Spearheading the effort to launch the very first Okinawan Festival in 1982 was Roy Kaneshiro, president of the United Okinawan Association of Hawaii (as it was then known, renamed in 1995 to Hawaii United Okinawa Association). Inspired by a study tour to Okinawa in 1980, Kaneshiro and other study tour participants had an opportunity to attend the Naha Matsuri – matsuri means festival in Japanese – where they witnessed first-hand the spirited and festive expression of cultural pride among people with a strong, unified social identity. This ability to celebrate what is good despite a tragic wartime history, the militarization of their homeland, and the social destabilization that accompanies colonization demonstrated an indomitable spirit that refused to be suppressed. Through all this and more, they still proudly asserted their identity as Uchinanchu, a word that conceptually links ethnic Okinawans in Hawaiʻi to those in their ancestral home. However, the Sansei in Hawaiʻi lived their lives two generational steps apart from their pioneering immigrant grandparents. Socialized in American institutions and raised by
Nisei parents who often felt pressure to assimilate into mainstream society, many Sansei had lost touch with their ancestral roots. The study tour was an opportunity not only to reconnect, but to learn. To learn what it truly means to be an Uchinanchu.

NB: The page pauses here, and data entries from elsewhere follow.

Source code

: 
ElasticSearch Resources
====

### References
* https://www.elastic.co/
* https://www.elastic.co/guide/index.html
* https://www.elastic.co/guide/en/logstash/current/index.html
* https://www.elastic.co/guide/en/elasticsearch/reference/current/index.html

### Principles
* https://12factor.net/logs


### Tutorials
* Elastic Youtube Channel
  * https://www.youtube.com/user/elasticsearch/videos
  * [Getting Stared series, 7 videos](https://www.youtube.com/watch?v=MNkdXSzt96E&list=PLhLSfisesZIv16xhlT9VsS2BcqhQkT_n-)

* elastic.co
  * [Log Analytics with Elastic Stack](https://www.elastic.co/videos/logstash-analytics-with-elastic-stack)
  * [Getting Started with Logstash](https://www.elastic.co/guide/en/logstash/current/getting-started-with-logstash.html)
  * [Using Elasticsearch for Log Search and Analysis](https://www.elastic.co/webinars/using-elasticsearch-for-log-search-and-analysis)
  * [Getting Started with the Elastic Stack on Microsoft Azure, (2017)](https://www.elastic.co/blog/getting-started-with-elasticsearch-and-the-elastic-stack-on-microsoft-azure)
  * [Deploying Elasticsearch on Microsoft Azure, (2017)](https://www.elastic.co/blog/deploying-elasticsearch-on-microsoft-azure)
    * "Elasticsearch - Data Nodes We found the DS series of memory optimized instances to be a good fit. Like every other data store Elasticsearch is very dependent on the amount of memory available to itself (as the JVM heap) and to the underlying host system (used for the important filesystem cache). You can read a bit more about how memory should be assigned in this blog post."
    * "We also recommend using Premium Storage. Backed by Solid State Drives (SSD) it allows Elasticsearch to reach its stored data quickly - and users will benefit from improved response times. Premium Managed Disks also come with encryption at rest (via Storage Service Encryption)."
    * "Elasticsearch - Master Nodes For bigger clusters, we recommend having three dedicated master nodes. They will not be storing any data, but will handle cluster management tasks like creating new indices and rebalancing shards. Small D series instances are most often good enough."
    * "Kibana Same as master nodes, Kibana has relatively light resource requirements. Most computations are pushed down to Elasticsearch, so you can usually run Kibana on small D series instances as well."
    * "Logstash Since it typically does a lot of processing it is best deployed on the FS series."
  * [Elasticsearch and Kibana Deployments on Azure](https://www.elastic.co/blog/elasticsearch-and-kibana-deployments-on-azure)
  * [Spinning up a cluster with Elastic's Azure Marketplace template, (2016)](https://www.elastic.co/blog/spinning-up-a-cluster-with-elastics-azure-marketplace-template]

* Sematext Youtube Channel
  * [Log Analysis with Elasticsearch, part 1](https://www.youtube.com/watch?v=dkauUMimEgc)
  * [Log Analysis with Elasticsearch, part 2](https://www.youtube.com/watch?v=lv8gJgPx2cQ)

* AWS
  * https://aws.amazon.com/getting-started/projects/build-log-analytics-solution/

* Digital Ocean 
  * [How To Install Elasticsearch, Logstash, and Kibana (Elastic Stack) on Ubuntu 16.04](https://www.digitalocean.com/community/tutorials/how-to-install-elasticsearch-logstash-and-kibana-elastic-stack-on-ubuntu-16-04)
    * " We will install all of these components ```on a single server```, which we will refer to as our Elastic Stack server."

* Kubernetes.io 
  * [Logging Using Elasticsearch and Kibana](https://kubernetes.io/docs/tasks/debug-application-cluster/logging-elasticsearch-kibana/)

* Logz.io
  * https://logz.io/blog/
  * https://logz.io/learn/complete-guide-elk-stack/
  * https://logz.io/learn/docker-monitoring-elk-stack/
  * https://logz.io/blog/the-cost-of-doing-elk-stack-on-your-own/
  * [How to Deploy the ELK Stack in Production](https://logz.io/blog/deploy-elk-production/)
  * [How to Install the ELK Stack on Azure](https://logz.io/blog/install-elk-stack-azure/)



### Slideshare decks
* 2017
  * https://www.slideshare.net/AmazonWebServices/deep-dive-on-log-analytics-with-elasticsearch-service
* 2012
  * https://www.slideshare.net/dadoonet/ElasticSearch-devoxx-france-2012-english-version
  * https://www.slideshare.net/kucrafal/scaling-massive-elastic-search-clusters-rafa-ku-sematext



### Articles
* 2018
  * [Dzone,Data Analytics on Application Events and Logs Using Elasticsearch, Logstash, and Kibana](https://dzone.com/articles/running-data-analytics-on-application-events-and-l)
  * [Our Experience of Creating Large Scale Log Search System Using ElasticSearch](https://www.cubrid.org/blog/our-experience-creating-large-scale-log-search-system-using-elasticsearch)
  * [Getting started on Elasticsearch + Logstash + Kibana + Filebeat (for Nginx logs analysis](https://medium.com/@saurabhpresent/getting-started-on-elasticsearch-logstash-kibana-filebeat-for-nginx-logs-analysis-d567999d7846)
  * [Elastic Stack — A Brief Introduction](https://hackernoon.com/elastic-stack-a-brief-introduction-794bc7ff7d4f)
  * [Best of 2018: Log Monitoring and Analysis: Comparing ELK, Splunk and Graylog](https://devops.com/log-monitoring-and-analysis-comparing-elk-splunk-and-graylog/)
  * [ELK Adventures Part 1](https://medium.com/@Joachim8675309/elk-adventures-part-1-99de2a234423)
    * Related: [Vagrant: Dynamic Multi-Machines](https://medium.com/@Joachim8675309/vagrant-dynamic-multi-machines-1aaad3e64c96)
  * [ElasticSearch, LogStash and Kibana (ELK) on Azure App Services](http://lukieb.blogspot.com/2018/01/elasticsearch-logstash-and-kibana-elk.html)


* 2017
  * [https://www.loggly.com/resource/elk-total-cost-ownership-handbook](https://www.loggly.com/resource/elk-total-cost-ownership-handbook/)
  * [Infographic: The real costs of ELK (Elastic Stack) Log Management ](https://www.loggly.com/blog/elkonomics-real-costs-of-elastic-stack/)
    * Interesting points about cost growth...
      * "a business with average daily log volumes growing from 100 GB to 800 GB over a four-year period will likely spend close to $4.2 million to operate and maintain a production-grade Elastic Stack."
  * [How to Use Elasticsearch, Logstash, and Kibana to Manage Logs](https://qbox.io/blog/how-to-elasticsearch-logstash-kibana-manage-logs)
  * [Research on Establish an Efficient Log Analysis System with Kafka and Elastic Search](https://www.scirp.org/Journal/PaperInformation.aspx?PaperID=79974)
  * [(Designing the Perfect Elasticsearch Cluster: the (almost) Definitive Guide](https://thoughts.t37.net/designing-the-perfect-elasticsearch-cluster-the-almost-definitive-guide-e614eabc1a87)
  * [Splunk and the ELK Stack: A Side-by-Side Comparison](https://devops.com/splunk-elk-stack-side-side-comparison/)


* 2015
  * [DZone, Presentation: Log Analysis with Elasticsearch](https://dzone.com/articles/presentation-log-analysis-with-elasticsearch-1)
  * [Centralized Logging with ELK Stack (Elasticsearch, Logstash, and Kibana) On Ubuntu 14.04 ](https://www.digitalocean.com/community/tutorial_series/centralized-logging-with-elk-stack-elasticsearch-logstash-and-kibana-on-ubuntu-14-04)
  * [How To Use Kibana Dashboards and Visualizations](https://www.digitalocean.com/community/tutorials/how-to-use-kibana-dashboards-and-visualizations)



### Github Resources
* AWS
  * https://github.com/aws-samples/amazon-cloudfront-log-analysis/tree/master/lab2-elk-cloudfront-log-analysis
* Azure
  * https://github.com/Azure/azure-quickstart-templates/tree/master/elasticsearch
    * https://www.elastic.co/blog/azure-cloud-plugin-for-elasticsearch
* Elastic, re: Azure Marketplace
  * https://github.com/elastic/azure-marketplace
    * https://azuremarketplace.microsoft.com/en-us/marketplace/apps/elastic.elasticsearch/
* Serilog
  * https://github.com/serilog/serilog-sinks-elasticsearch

By many accounts, the 12-day Okinawa Study Tour was life-altering for the 37 Okinawan Americans (36 Sansei and 1 Nisei) selected for this unique opportunity and supported by a variety of individuals and organizations in both Hawaiʻi and Okinawa. Despite the participants’ excitement to proceed with the tour, there was also some initial apprehension about what to expect. Arrangements had been made for them to meet and homestay for a few days with their Japanese-speaking relatives. Most of the study tour participants did not speak or understand Japanese well enough for a conversation. How were they going to communicate? Would their interactions with the Okinawan people be awkward? Turns out they had nothing to worry about.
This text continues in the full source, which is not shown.